The Vietnamese government upheld in Decree 93 (issued July 2005) its previous limit on the number of expatriate employees a company may hire, which was 3% of the company´s total workforce. The 3% cap originally appeared in Decree 105, issued in September 2003, which addressed the hiring of expatriates in Vietnam. Decree 93 amended some provisions in Decree 105 but did not, as many businesses had hoped, increase or abolish the 3% cap. This cap applies to both foreign-owned and domestic businesses, as well as state-owned enterprises.
Companies that rely on foreign workers are understandably disappointed. However, there are a number of exceptions to the 3% rule. Companies that have just begun operations are permitted to hire more than 3% expatriates, with permission from the Chairperson of the local People´s Committee of the company´s headquarters. Other entities such as foreign contractors, branch offices of foreign companies or law firms, offices of foreign projects in Vietnam, and representative offices of organizations (e.g. economic, scientific, sporting, cultural) are exempt from this cap.
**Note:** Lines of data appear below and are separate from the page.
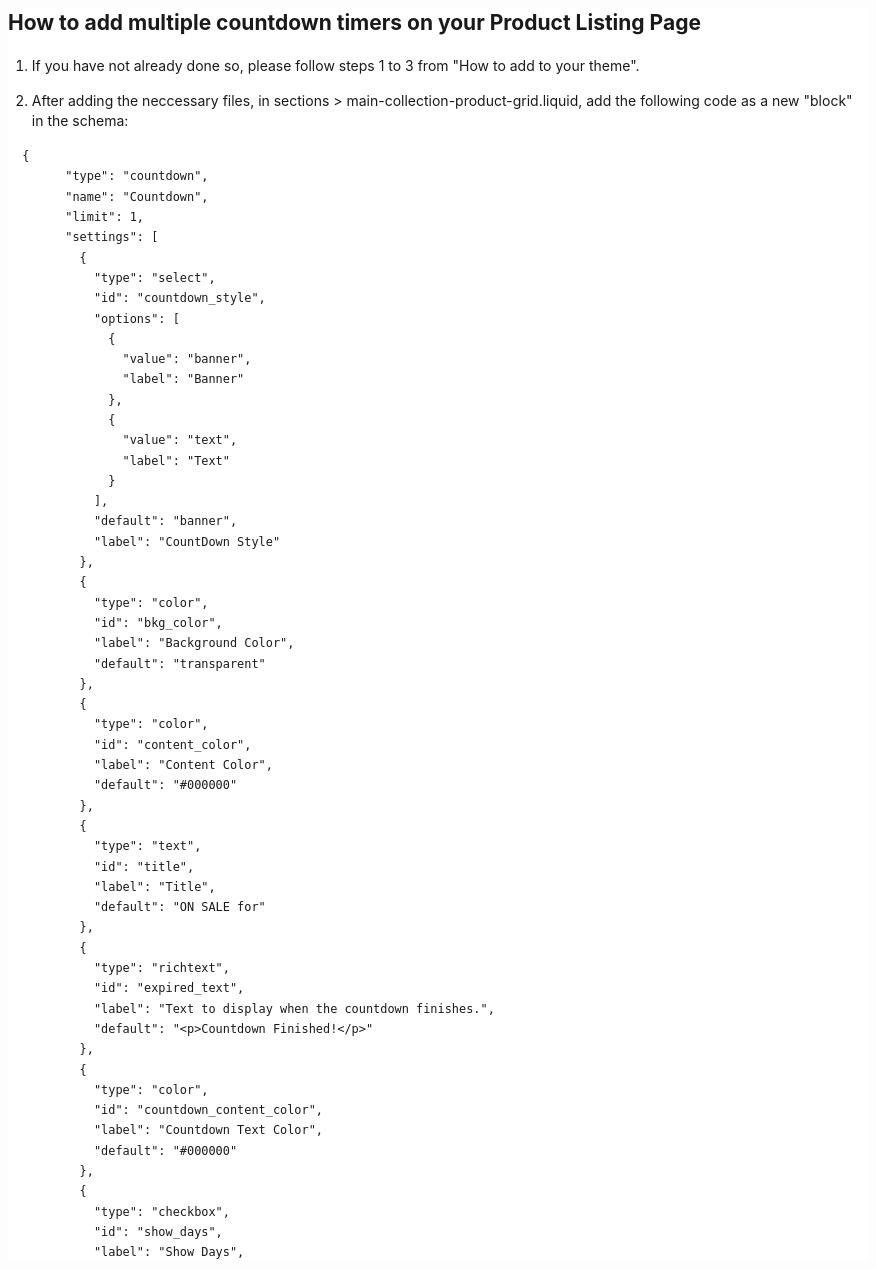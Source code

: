 ## How to add multiple countdown timers on your Product Listing Page

1. If you have not already done so, please follow steps 1 to 3 from "How to add to your theme".

2. After adding the neccessary files, in sections > main-collection-product-grid.liquid, add the following code as a new "block" in the schema:

```
  {
        "type": "countdown",
        "name": "Countdown",
        "limit": 1,
        "settings": [
          {
            "type": "select",
            "id": "countdown_style",
            "options": [
              {
                "value": "banner",
                "label": "Banner"
              },
              {
                "value": "text",
                "label": "Text"
              }
            ],
            "default": "banner",
            "label": "CountDown Style"
          },
          {
            "type": "color",
            "id": "bkg_color",
            "label": "Background Color",
            "default": "transparent"
          },
          {
            "type": "color",
            "id": "content_color",
            "label": "Content Color",
            "default": "#000000"
          },
          {
            "type": "text",
            "id": "title",
            "label": "Title",
            "default": "ON SALE for"
          },
          {
            "type": "richtext",
            "id": "expired_text",
            "label": "Text to display when the countdown finishes.",
            "default": "<p>Countdown Finished!</p>"
          },
          {
            "type": "color",
            "id": "countdown_content_color",
            "label": "Countdown Text Color",
            "default": "#000000"
          },
          {
            "type": "checkbox",
            "id": "show_days",
            "label": "Show Days",
```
However, these employers still need approval from the Chairman of the local People´s Committee before hiring any expatriates. Companies that have obtained written approval of the permissible number of expatriate employees in their license from the People´s Committee are also exempt from the 3% cap.
Companies must also obtain work permits for each foreign worker. Members of management boards, heads of representative or branches offices of companies, and expatriate workers staffed on a project not exceeding 3 months are exempt from this rule. A work permit is valid for 3 years.